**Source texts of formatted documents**
+-------+

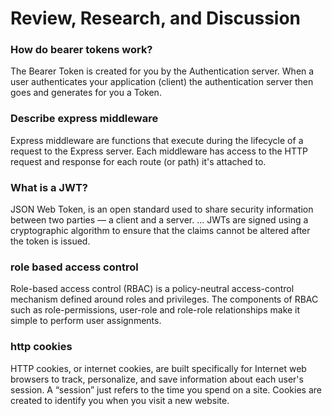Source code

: # Review, Research, and Discussion

### How do bearer tokens work?

The Bearer Token is created for you by the Authentication server. When a user authenticates your application (client) the authentication server then goes and generates for you a Token.

### Describe express middleware

Express middleware are functions that execute during the lifecycle of a request to the Express server. Each middleware has access to the HTTP request and response for each route (or path) it's attached to. 

### What is a JWT?

JSON Web Token, is an open standard used to share security information between two parties — a client and a server. ... JWTs are signed using a cryptographic algorithm to ensure that the claims cannot be altered after the token is issued.


### role based access control 

 Role-based access control (RBAC) is a policy-neutral access-control mechanism defined around roles and privileges. The components of RBAC such as role-permissions, user-role and role-role relationships make it simple to perform user assignments.

### http cookies

HTTP cookies, or internet cookies, are built specifically for Internet web browsers to track, personalize, and save information about each user's session. A “session” just refers to the time you spend on a site. Cookies are created to identify you when you visit a new website.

+-------+

Check each line above for the string "user" and show the ones that have it.

**Solved problem**
The Bearer Token is created for you by the Authentication server. When a user authenticates your application (client) the authentication server then goes and generates for you a Token.
 Role-based access control (RBAC) is a policy-neutral access-control mechanism defined around roles and privileges. The components of RBAC such as role-permissions, user-role and role-role relationships make it simple to perform user assignments.
HTTP cookies, or internet cookies, are built specifically for Internet web browsers to track, personalize, and save information about each user's session. A “session” just refers to the time you spend on a site. Cookies are created to identify you when you visit a new website.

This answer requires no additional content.